------ EXERCISE DATA ------
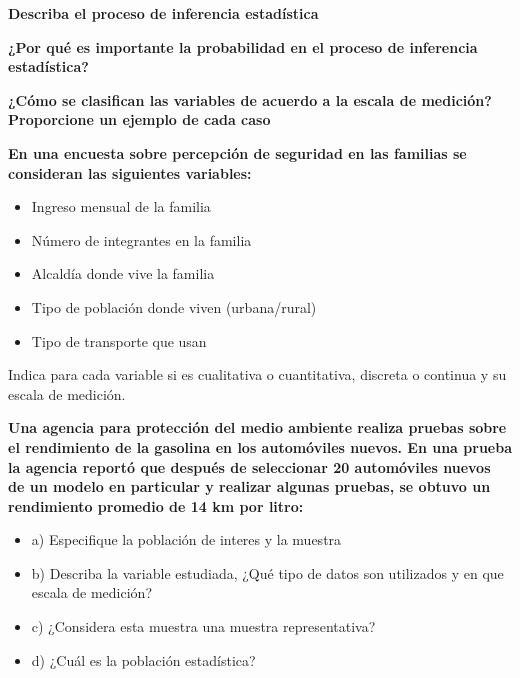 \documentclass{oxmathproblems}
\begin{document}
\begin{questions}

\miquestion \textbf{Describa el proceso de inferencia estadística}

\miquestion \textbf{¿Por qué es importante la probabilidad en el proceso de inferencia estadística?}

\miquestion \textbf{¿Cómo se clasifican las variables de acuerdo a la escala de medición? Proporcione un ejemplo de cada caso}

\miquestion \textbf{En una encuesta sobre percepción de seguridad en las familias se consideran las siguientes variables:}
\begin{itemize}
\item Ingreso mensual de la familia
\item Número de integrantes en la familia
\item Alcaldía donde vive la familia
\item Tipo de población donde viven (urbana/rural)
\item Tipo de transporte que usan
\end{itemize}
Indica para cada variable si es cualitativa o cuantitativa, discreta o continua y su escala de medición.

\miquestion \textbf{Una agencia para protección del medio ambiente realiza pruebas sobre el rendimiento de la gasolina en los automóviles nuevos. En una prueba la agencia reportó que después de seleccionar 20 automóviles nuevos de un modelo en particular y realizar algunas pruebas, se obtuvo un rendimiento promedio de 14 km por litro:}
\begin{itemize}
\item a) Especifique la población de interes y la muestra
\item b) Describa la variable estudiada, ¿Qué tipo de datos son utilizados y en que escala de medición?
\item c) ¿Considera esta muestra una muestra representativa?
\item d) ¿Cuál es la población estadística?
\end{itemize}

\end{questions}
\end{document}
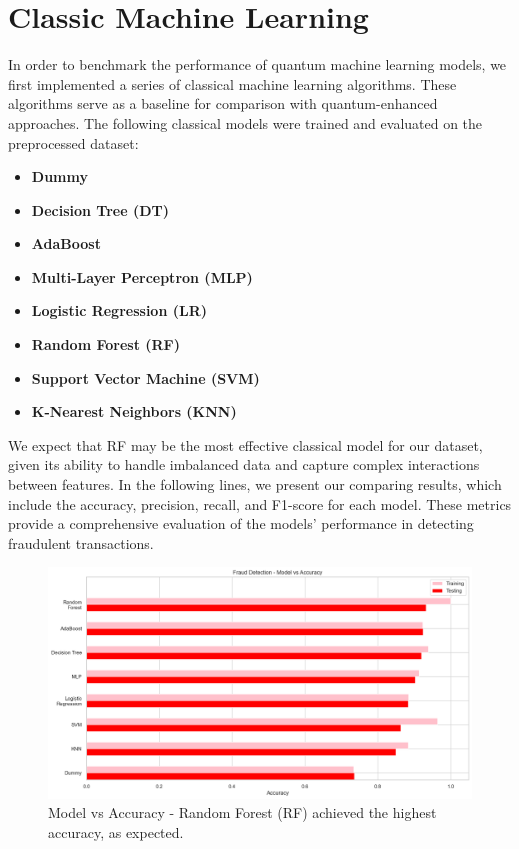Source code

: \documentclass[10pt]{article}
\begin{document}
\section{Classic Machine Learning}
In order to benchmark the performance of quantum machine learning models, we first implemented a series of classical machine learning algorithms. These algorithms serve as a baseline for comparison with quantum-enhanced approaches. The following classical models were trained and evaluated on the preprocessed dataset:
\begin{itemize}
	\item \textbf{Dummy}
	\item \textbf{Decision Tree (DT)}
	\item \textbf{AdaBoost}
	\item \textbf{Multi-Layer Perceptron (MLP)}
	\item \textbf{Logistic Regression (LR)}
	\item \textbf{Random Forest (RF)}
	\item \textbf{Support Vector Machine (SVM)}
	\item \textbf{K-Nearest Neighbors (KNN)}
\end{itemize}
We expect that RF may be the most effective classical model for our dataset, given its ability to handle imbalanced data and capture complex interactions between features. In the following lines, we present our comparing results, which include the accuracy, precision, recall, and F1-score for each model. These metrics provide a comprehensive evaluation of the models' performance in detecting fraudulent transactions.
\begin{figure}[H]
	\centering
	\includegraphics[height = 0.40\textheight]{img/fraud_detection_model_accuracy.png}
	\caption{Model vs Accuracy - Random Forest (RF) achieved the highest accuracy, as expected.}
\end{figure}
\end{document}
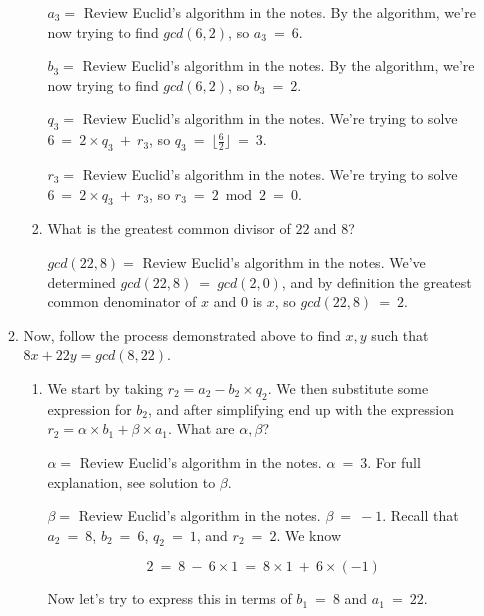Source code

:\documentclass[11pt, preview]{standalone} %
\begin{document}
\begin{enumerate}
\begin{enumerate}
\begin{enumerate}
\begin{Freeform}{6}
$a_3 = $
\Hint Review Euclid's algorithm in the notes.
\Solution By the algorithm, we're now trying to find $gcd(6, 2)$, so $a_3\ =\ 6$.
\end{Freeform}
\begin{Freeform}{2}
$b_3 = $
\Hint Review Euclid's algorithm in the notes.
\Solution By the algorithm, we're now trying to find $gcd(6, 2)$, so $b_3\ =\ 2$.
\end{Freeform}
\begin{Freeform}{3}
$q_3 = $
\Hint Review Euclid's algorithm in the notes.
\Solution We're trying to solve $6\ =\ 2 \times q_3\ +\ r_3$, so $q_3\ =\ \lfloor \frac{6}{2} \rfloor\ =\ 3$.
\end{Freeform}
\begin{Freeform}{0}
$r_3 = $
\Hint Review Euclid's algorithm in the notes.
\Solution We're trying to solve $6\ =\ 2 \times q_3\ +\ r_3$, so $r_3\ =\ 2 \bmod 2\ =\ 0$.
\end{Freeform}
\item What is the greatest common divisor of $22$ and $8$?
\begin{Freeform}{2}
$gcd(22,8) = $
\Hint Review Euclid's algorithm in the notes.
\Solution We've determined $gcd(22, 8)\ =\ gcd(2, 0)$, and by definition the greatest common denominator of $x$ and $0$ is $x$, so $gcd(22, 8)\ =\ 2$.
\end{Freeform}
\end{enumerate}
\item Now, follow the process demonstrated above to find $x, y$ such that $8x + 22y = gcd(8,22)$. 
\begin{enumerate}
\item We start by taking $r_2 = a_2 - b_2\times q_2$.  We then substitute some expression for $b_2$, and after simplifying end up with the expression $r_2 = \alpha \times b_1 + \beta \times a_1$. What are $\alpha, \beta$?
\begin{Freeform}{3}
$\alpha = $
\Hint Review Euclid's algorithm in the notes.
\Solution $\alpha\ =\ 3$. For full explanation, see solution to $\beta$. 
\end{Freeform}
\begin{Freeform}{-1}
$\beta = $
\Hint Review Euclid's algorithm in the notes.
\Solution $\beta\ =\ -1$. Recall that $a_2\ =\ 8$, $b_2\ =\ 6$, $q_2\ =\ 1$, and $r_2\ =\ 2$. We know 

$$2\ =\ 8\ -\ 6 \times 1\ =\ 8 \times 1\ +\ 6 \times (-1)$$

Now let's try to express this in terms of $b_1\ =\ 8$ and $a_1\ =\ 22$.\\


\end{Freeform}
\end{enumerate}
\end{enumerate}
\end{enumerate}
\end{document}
------
## WORK REQUEST
Please return all lines above in which the string "beta" is found.

## RESPONSE
\item We start by taking $r_2 = a_2 - b_2\times q_2$.  We then substitute some expression for $b_2$, and after simplifying end up with the expression $r_2 = \alpha \times b_1 + \beta \times a_1$. What are $\alpha, \beta$?
\Solution $\alpha\ =\ 3$. For full explanation, see solution to $\beta$. 
$\beta = $
\Solution $\beta\ =\ -1$. Recall that $a_2\ =\ 8$, $b_2\ =\ 6$, $q_2\ =\ 1$, and $r_2\ =\ 2$. We know 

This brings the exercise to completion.